Действительно, в Югославии к нам относились замечательно.
Тон задавал король Александр (учившийся некогда в Петербурге, говоривший по-русски, на русской культуре воспитанный). Но и сами сербы все же славяне, другая закваска, не латинская. Что-то свое. Наш Немирович-Данченко (Василий Иванович), старейший группы нашей, некогда был корреспондентом русской газеты в освободительной войне 1877 года, здесь же под Белградом сидел в окопах. Он сербами расценивался теперь как некий фельдмаршал от журналистики дружественной. Мережковский был для них, конечно, как и для русской провинции, неким заморским блюдом, очень уж на любителя.
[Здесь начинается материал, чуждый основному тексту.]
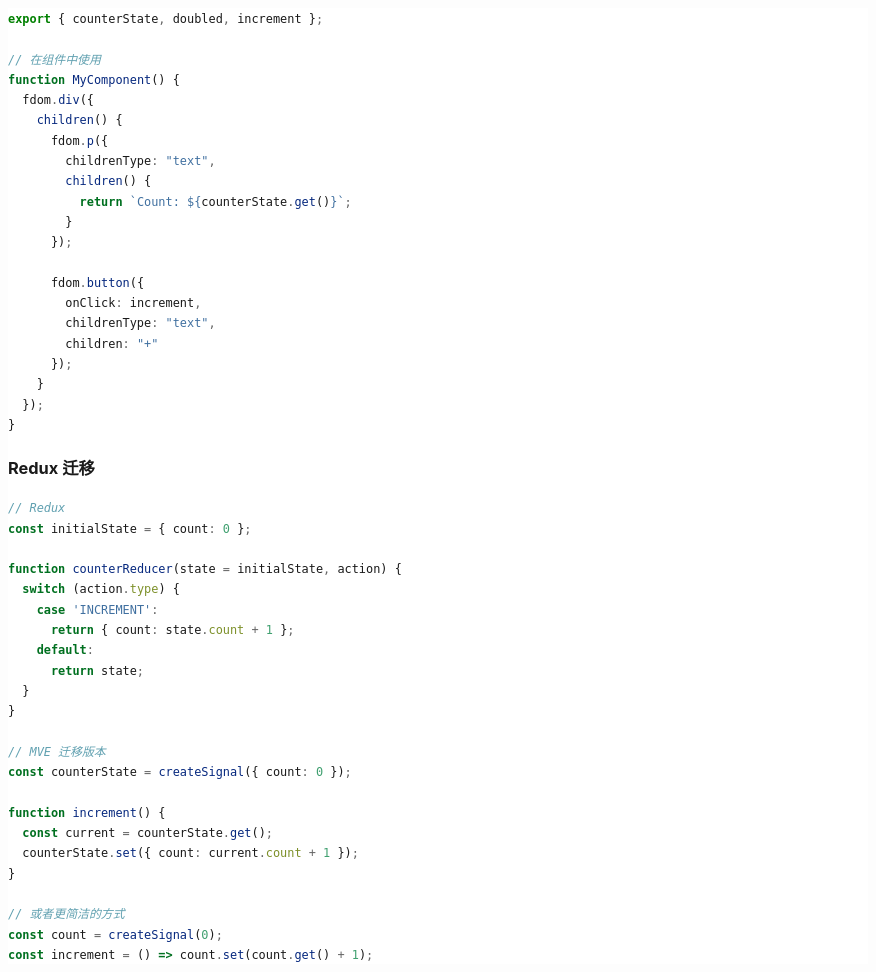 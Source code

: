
 ```typescript
export { counterState, doubled, increment };

// 在组件中使用
function MyComponent() {
  fdom.div({
    children() {
      fdom.p({
        childrenType: "text",
        children() {
          return `Count: ${counterState.get()}`;
        }
      });
      
      fdom.button({
        onClick: increment,
        childrenType: "text",
        children: "+"
      });
    }
  });
}
```

### Redux 迁移

```typescript
// Redux
const initialState = { count: 0 };

function counterReducer(state = initialState, action) {
  switch (action.type) {
    case 'INCREMENT':
      return { count: state.count + 1 };
    default:
      return state;
  }
}

// MVE 迁移版本
const counterState = createSignal({ count: 0 });

function increment() {
  const current = counterState.get();
  counterState.set({ count: current.count + 1 });
}

// 或者更简洁的方式
const count = createSignal(0);
const increment = () => count.set(count.get() + 1);
```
Куприн проще, доступнее, без бездн и антихристов, с ним можно было (и занятно) заседать по «кафанам», подпаивать его и быть с ним запанибрата. Мережковский капли вина не пил. Для Куприна капля – ничто.
Помню вечер-банкет у министра народного просвещения.
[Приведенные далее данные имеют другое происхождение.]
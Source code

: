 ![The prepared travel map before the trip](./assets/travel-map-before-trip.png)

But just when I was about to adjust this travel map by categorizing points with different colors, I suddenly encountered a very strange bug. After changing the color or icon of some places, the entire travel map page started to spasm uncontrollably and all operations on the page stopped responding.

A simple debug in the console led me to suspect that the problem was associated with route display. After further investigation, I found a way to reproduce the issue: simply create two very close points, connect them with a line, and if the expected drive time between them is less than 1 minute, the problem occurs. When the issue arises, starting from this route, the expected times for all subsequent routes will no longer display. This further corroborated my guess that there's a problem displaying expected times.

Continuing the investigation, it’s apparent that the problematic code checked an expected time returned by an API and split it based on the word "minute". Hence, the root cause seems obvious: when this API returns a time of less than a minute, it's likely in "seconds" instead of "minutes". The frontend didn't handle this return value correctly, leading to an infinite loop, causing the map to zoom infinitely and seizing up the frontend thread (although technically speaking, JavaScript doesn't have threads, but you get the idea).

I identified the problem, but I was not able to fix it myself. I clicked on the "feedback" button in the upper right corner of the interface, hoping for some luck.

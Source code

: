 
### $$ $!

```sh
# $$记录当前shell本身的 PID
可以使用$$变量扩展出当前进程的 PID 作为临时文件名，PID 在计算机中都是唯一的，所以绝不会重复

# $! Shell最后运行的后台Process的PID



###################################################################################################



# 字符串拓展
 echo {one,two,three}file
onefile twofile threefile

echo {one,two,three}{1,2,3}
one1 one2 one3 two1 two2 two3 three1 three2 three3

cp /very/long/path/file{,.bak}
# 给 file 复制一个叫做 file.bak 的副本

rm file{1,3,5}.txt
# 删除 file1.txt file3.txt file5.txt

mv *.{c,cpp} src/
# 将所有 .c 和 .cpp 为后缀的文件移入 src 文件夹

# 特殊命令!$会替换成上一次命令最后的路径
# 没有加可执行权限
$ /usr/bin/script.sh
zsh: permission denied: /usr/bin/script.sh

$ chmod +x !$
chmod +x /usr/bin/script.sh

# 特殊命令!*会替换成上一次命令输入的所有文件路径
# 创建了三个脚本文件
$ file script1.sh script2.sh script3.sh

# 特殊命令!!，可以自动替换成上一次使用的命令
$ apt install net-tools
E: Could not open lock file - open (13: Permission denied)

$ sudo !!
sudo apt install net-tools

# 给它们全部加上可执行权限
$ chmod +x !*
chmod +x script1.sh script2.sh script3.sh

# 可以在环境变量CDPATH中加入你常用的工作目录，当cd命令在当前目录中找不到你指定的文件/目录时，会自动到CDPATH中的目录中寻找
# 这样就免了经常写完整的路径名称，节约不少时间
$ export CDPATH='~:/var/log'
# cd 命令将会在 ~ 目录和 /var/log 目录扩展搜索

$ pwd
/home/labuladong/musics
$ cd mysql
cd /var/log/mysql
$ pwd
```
Мережковский сидел в центре, за главным столом, рядом с министром. Слева от министра, тоже рядом, Гиппиус.
Были речи. В некий момент встал и Мережковский (на этот раз Зинаида Николаевна не перебивала его и вообще не мешала). Маленький, худенький, но подтянутый, в смокинге, говорил он хорошо, все же не с таким подъемом, как некогда в Москве, но возвышенно, о борьбе с коммунизмом. Без антихриста, конечно, не обошлось. Сербы слушали почтительно, но отдаленно.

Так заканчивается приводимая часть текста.